Reconstruction follows a series of films written, narrated, produced, and hosted by Dr. Gates. One of the most notable, the six-part documentary The African Americans: Many Rivers to Cross, was awarded a Peabody Award in 2013. As he contemplated the next major project he would undertake, Dr. Gates noted that current events were a major source of inspiration for the chosen topic.
“We made a list of the films that we wanted to do about African-Americans,” Dr. Gates explained. “Every year is Finding your Roots—that’s the franchise. But every other year it’s black history. So, we were going to do the Great Migration next. Then the History of the Black Church, which I’ve always wanted to do. Analyze the preaching styles and styles of music.
Then, Trump was elected. We flipped the whole thing upside down because I realized 12 years of black freedom followed by an alt-right rollback–what’s it sound like?
I couldn’t believe it when Donald Trump said systematically, I am going to undo what this man did. And I also—it took me a while to believe it, being a paranoid black person—I wanted to control my impulse to believe that the presence of a black man in the White House had actually fried some people’s minds. And it really did. I have a companion book called Stony the Road: Reconstruction, White Supremacy, and the Rise of Jim Crow. And we assigned visual essays between the chapters. We collected racist images of Barack Obama. I said ‘This is so real, so immediate, so close, and so disgusting,’ that I had to tear up the first pass, and we did it again. We kept it all out. At the Jim Crow Museum in Ferris State University in Michigan, there’s a whole wing already to racist imagery of Barack Obama.
So, we thought the most urgent thing we could do is tell this story, which is a story about our time, unfortunately, sadly, but it is.”

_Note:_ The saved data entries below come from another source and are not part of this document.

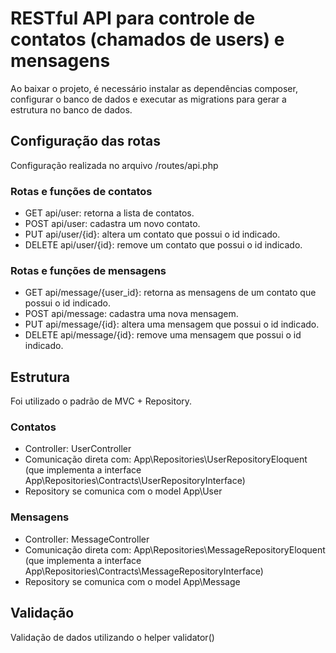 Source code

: 

# RESTful API para controle de contatos (chamados de users) e mensagens


Ao baixar o projeto, é necessário instalar as dependências composer, configurar o banco de dados e executar as migrations para gerar a estrutura no banco de dados.

## Configuração das rotas
Configuração realizada no arquivo /routes/api.php
### Rotas e funções de contatos
- GET api/user: retorna a lista de contatos.
- POST api/user: cadastra um novo contato.
- PUT api/user/{id}: altera um contato que possui o id indicado.
- DELETE api/user/{id}: remove um contato que possui o id indicado.

### Rotas e funções de mensagens
- GET api/message/{user_id}: retorna as mensagens de um contato que possui o id indicado.
- POST api/message: cadastra uma nova mensagem.
- PUT api/message/{id}: altera uma mensagem que possui o id indicado.
- DELETE api/message/{id}: remove uma mensagem que possui o id indicado.



## Estrutura
Foi utilizado o padrão de MVC + Repository.
### Contatos
- Controller: UserController
- Comunicação direta com: App\Repositories\UserRepositoryEloquent (que implementa a interface App\Repositories\Contracts\UserRepositoryInterface)
- Repository se comunica com o model App\User

### Mensagens
- Controller: MessageController
- Comunicação direta com: App\Repositories\MessageRepositoryEloquent (que implementa a interface App\Repositories\Contracts\MessageRepositoryInterface)
- Repository se comunica com o model App\Message

## Validação
Validação de dados utilizando o helper validator()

During Monday’s launch event, the documentary’s preview displayed a narrative that stayed true to Dr. Gates’ intent. It opened with imagery of Dylan Roof that introduced the idea that there is a context behind what’s happening today that can be elaborated upon through a thought-provoking discussion of America’s post-slavery past. Perhaps most importantly, the preview made clear that the documentary’s goal is to provide a supplement to the black history education provided to American students that has skipped the crucial details behind Reconstruction, to the detriment of the country’s citizens. Without teaching these critical moments of our nation’s past, as the documentary points out, it’s hard not to wonder why, if Lincoln freed the slaves, was a Civil Rights movement necessary? Or how could America fight our costliest war, yet see Jim Crow established not too long after its conclusion?
Similar to the “rollback” the country has witnessed in the past few years with the alt-right, the documentary aims to describe how the rollback of Reconstruction lasted longer than Reconstruction itself, and continues to this day. Dr. Gates wisely quoted W.E.B. Dubois saying, “the slave went free, stood a brief moment in the sun; then moved back again toward slavery.” Reconstruction: America After the Civil War promises to demonstrate how and why the seldom understood story behind that sentiment matters.
Reconstruction: America After the Civil War airs on PBS Tuesday, April 9 & 16, 2019 at 9pm ET.